Spectrogram: vertical axis = frequency, horizontal axis = time, value = intensity (treated like an image)
        --> [vocoder] --> waveform

Neural Codec

The core of recent SOTA is the neural codec. It is a neural network that compresses audio into a sequence of a small number of discrete tokens. Representative examples include the SoundStream and EnCodec families.

The key is residual vector quantization (RVQ). Audio is hierarchically quantized through multiple stages of codebooks, packing high sound quality into a short token sequence.

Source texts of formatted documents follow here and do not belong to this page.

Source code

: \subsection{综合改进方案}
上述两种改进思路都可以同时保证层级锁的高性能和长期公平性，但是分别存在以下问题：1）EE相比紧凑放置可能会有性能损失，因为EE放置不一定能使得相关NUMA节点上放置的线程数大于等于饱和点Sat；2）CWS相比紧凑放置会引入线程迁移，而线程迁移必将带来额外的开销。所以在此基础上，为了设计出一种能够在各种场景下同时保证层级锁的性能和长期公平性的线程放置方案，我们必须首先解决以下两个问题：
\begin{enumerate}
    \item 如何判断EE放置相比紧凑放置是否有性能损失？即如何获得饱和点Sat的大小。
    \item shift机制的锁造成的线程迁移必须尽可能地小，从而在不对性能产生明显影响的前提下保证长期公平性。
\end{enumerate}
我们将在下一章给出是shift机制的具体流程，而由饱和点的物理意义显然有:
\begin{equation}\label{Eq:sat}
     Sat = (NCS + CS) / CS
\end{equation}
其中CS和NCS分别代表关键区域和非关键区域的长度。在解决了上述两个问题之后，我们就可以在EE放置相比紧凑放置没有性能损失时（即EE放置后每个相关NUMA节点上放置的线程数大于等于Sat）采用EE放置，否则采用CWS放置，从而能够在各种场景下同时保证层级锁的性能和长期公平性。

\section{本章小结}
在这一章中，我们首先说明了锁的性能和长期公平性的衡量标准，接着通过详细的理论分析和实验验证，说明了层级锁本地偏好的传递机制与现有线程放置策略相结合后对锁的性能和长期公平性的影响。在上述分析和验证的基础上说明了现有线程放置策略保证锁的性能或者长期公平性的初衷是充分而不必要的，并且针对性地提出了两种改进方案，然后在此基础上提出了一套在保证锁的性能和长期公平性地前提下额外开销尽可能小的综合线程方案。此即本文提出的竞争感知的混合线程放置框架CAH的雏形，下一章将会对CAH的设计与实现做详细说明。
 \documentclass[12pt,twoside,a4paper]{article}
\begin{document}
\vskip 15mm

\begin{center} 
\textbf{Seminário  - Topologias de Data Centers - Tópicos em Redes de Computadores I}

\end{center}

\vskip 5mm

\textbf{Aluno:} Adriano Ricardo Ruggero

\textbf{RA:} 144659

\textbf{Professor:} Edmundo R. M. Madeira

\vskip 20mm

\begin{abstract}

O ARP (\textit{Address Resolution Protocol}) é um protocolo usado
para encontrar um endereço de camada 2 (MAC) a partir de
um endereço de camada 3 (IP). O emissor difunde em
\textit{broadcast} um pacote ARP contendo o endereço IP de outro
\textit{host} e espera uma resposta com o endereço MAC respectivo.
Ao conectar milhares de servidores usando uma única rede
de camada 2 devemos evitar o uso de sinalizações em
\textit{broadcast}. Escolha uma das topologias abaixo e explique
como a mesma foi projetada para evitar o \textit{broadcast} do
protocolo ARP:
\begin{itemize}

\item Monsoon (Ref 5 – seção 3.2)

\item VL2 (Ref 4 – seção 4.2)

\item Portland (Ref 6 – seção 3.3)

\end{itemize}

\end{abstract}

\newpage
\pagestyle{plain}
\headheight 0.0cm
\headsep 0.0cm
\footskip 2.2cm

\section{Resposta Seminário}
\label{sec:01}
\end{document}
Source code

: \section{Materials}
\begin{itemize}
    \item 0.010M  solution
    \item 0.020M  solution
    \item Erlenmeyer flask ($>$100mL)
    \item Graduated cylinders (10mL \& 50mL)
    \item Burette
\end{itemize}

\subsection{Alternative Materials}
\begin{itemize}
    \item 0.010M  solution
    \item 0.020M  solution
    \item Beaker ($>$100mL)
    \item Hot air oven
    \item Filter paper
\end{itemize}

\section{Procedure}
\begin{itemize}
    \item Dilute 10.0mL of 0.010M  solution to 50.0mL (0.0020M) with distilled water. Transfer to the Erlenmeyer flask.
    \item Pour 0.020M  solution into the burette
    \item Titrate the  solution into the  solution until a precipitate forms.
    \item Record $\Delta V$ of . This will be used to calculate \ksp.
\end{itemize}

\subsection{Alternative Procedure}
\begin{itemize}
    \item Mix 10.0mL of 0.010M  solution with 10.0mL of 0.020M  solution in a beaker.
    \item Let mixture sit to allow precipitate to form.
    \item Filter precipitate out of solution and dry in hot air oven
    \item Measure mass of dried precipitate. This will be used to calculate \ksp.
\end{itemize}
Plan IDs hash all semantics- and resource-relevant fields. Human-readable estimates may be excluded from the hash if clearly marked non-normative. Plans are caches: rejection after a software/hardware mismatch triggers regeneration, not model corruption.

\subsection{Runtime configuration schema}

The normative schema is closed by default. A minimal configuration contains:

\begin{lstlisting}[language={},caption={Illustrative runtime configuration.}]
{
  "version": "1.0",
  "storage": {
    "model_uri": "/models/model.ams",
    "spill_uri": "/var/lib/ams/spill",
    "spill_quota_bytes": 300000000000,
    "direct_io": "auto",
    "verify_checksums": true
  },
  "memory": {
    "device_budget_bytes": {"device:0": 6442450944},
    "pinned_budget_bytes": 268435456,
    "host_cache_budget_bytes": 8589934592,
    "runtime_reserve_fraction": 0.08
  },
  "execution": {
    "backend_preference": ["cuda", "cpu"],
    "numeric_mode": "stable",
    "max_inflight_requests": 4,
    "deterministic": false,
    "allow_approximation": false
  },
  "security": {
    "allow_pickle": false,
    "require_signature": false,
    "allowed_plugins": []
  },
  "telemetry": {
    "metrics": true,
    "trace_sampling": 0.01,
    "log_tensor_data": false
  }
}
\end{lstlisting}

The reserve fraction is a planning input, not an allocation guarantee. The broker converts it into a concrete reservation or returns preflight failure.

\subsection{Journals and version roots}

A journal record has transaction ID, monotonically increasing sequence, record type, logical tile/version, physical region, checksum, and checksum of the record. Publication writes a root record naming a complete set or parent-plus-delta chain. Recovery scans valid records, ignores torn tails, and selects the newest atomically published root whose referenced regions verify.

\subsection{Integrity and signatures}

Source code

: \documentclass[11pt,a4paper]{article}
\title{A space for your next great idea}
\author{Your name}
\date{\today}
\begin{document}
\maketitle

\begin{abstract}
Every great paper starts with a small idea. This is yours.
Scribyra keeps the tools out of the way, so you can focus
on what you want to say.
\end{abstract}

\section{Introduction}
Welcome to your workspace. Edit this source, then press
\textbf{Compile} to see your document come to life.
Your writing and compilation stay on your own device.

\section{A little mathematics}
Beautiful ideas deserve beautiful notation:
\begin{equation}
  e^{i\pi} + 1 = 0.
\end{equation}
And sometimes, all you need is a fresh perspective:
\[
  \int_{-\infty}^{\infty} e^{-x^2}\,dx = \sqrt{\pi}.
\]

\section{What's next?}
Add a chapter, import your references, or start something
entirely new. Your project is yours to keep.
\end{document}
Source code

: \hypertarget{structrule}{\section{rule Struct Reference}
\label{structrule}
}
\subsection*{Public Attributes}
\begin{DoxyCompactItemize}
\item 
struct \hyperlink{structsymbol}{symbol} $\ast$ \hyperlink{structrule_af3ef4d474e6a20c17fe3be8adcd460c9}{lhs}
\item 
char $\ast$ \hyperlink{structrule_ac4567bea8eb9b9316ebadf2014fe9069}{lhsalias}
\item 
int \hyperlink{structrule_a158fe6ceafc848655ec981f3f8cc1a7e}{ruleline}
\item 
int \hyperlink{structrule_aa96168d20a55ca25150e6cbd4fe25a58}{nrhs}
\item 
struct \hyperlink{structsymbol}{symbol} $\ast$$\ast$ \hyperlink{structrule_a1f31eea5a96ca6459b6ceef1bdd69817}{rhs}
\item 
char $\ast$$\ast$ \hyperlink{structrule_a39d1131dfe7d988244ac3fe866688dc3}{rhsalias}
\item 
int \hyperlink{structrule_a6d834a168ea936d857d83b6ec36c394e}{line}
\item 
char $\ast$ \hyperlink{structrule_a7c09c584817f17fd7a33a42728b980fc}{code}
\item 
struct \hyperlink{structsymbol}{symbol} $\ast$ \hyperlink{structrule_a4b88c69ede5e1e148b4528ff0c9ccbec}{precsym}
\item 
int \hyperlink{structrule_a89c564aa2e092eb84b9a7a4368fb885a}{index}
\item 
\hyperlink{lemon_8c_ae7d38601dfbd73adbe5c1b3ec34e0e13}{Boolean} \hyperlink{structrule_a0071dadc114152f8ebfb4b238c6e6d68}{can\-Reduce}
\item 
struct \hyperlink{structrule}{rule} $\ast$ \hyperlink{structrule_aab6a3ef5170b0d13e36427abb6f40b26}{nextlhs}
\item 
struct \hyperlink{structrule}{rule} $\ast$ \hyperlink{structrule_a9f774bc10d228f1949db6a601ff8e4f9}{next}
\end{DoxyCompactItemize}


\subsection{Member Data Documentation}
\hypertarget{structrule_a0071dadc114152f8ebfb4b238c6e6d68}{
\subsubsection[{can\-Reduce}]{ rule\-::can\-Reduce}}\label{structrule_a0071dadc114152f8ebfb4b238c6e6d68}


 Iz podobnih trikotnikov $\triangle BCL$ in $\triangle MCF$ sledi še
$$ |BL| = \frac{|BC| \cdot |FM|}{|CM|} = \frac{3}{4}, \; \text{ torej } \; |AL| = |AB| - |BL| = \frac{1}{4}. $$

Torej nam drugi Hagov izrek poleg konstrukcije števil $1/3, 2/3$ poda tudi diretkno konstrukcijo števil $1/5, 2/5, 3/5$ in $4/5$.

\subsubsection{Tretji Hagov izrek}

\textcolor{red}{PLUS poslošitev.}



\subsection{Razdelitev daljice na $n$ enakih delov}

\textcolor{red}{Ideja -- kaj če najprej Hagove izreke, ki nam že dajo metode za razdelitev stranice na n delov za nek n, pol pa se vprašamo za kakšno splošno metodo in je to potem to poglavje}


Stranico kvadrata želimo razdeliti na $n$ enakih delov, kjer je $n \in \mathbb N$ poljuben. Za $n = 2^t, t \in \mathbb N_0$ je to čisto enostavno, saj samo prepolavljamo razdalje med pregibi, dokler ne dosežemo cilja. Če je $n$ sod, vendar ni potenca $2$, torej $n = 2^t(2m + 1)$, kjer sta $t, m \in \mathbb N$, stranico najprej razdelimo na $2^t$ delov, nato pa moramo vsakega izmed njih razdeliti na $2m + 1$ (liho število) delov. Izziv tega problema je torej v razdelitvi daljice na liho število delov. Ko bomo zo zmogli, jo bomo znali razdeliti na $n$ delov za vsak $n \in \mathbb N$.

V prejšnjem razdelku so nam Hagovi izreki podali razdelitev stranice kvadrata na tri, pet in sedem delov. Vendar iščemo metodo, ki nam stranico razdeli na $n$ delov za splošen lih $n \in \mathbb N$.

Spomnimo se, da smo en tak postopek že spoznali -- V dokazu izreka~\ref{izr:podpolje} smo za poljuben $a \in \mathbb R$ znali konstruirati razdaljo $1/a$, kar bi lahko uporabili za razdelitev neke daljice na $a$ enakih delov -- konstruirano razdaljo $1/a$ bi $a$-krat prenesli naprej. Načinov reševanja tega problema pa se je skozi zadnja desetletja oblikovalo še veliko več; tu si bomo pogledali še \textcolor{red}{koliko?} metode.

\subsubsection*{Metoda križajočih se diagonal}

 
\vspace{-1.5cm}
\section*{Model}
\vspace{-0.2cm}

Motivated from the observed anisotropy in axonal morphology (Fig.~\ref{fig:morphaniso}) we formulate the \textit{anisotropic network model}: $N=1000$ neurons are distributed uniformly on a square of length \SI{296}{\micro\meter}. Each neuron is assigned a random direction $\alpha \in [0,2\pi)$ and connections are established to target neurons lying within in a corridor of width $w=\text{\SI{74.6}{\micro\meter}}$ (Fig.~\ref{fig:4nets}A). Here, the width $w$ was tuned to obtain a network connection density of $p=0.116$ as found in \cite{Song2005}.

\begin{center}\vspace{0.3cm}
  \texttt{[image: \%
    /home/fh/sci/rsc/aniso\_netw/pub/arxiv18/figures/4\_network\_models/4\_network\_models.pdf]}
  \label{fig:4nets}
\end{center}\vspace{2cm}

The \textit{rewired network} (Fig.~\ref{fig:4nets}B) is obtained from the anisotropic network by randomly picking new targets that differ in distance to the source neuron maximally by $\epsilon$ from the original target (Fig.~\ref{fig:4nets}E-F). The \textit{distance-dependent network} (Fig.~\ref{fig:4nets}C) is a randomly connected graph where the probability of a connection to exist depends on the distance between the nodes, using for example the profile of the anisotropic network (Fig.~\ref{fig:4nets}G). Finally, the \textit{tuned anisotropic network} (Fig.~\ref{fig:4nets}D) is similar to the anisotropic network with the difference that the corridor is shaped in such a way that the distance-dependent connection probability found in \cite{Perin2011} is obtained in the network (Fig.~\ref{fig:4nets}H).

[waveform] --encoder--> [continuous representation] --RVQ quantization--> [discrete token sequence]
                                                     |
[waveform] <--decoder-- [continuous representation] <--dequantization-- [discrete token sequence]

RVQ hierarchy:
 stage 1 codebook --> residual --> stage 2 codebook --> residual --> ... (precision accumulates)

The discrete tokens of a neural codec are ideal for a language model to handle. This is because audio tokens can be predicted just like text tokens. This bridge drove the rise of audio language models.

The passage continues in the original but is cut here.